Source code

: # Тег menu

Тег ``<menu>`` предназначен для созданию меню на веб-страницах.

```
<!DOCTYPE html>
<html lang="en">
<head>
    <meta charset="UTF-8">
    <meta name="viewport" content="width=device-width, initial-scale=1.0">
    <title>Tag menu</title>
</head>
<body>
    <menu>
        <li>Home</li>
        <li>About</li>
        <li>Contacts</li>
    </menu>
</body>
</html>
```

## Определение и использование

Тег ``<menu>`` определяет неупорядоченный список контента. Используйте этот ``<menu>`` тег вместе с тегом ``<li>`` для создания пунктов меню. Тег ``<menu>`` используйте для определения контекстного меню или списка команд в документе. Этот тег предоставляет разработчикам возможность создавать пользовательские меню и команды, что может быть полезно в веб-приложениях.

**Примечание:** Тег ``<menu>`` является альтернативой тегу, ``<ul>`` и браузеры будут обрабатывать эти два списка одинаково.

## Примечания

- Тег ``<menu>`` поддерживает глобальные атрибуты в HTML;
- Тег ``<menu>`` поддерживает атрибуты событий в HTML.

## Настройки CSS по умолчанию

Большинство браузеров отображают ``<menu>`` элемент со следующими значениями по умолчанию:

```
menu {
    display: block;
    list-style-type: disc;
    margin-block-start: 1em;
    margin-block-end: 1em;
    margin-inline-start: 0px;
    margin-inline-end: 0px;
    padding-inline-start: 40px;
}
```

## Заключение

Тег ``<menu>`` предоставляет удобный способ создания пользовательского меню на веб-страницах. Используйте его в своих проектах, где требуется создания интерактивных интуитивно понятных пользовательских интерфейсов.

----------

Aim of the exercise: Give back, verbatim, the lines from the top of the entries above through the line containing "## Определение и использование".

Output of the exercise:
Source code

: # Тег menu

Тег ``<menu>`` предназначен для созданию меню на веб-страницах.

```
<!DOCTYPE html>
<html lang="en">
<head>
    <meta charset="UTF-8">
    <meta name="viewport" content="width=device-width, initial-scale=1.0">
    <title>Tag menu</title>
</head>
<body>
    <menu>
        <li>Home</li>
        <li>About</li>
        <li>Contacts</li>
    </menu>
</body>
</html>
```

## Определение и использование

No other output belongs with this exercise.